For those of you who think the financial press is just about stock prices, currencies and corporate goings on, think again!

Two weeks ago, the Financial Times published a remarkable interview with an Italian academic who questions the origins and authenticity of many well known Italian staples. From Panetone to Tiramisu, many of these iconic classics are recent innovations, was one shocking claim.

For those of us knee deep in food and beverage marketing projects, ‘origins’ and ‘authenticity’ are words we commonly use; perhaps overuse I think in light of this article. 

According to Alberto Grandi, for some a Marxist academic, for others a culinary provocateur, much of what is labelled Italian, isn’t actually so.

Take Pizza, most Italians hadn’t heard of it before the 1950s, or Tiramisu first appeared in Italian cookbooks in the 1980s, he claimed.

Napoli Pizza, another ‘protected’ Italian delicacy. Photo: Big Dodzy

Mama Mia! 

Not only does the article question Italian pride, it also threatens its food and beverage business.

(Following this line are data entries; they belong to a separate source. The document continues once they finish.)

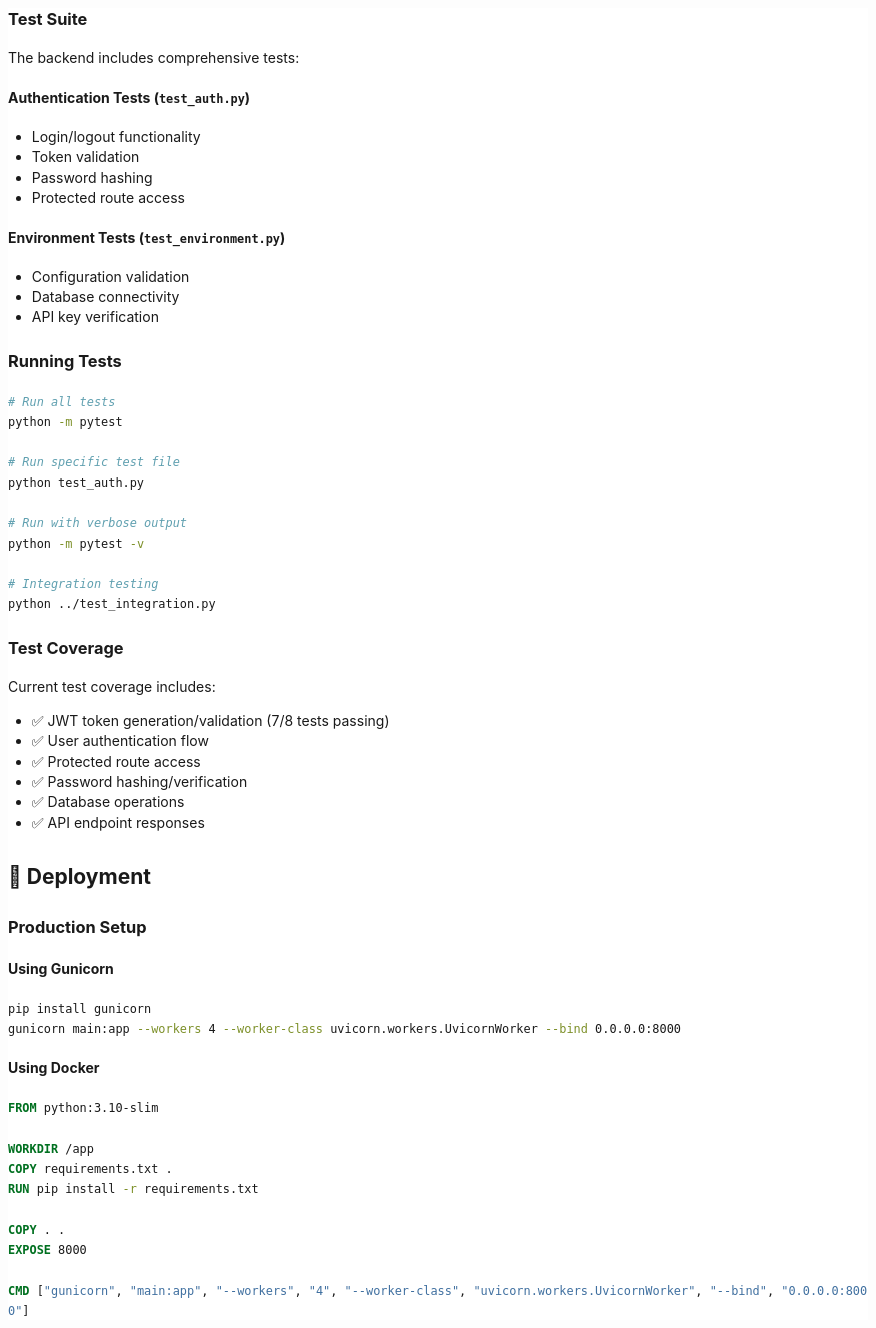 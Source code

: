 ### Test Suite

The backend includes comprehensive tests:

#### Authentication Tests (`test_auth.py`)
- Login/logout functionality
- Token validation
- Password hashing
- Protected route access

#### Environment Tests (`test_environment.py`)
- Configuration validation
- Database connectivity
- API key verification

### Running Tests

```bash
# Run all tests
python -m pytest

# Run specific test file
python test_auth.py

# Run with verbose output
python -m pytest -v

# Integration testing
python ../test_integration.py
```

### Test Coverage

Current test coverage includes:
- ✅ JWT token generation/validation (7/8 tests passing)
- ✅ User authentication flow
- ✅ Protected route access
- ✅ Password hashing/verification
- ✅ Database operations
- ✅ API endpoint responses

## 🚀 Deployment

### Production Setup

#### Using Gunicorn
```bash
pip install gunicorn
gunicorn main:app --workers 4 --worker-class uvicorn.workers.UvicornWorker --bind 0.0.0.0:8000
```

#### Using Docker
```dockerfile
FROM python:3.10-slim

WORKDIR /app
COPY requirements.txt .
RUN pip install -r requirements.txt

COPY . .
EXPOSE 8000

CMD ["gunicorn", "main:app", "--workers", "4", "--worker-class", "uvicorn.workers.UvicornWorker", "--bind", "0.0.0.0:8000"]
```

Italy has over 5000 Agri food specialties recognised by the EU. They’re accredited as being distinctive in origin or geographic location and include Proscuitto di Palma, Aceto Balsamico di Modena, Gorgonzola, Grana Padano and Mozarella di Bufala Campana.

Protected designation of origin, or POD in Italian, is big business. Figures vary but agri-produce accounts for around 25% of Italian GDP and there are around 200,000 businesses linked to POD certification. 

The innocent sounding Qualivita Foundation is charged with protecting Italy’s POD status. It fights against food fraud and Italian sounding products.

Last year Slovenia crossed swords with Italy over its Aceto Balsamico Frama, you’ve guessed it a Balsamic vinegar that wasn’t produced in Modena, never mind Italy.

No surprise perhaps that earlier this year the Qualivita Foundation was running seminars on “supply chain integrity.” Is that a euphemism for protectionism I wondered?

For the Financial Times article, Alberto Grandi was interviewed in Italy, in an Italian restaurant by an Italian journalist. Previously he has joked that “he’d only leave his house with bodyguards, like Salman Rushdie.” In 2019 at a conference in Turkey he was reprimanded by the Italian Ambassador for ridiculing Italy’s POD system.

Italy’s POD clearly is no laughing matter.